## What is expected
Using the entries that follow, report the number of lines that include the string "challenge", without any other text.

## Data supplied
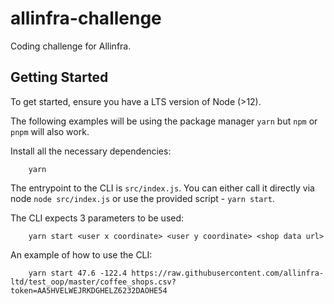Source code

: # allinfra-challenge
Coding challenge for Allinfra.

## Getting Started
To get started, ensure you have a LTS version of Node (>12).

The following examples will be using the package manager `yarn` but `npm` or `pnpm` will also work.

Install all the necessary dependencies:
```
    yarn
```

The entrypoint to the CLI is `src/index.js`. You can either call it directly via node `node src/index.js` or use the
provided script - `yarn start`.

The CLI expects 3 parameters to be used:

```
    yarn start <user x coordinate> <user y coordinate> <shop data url>
```

An example of how to use the CLI:

```
    yarn start 47.6 -122.4 https://raw.githubusercontent.com/allinfra-ltd/test_oop/master/coffee_shops.csv?token=AA5HVELWEJRKDGHELZ6232DAOHE54
```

## Solution to this task
2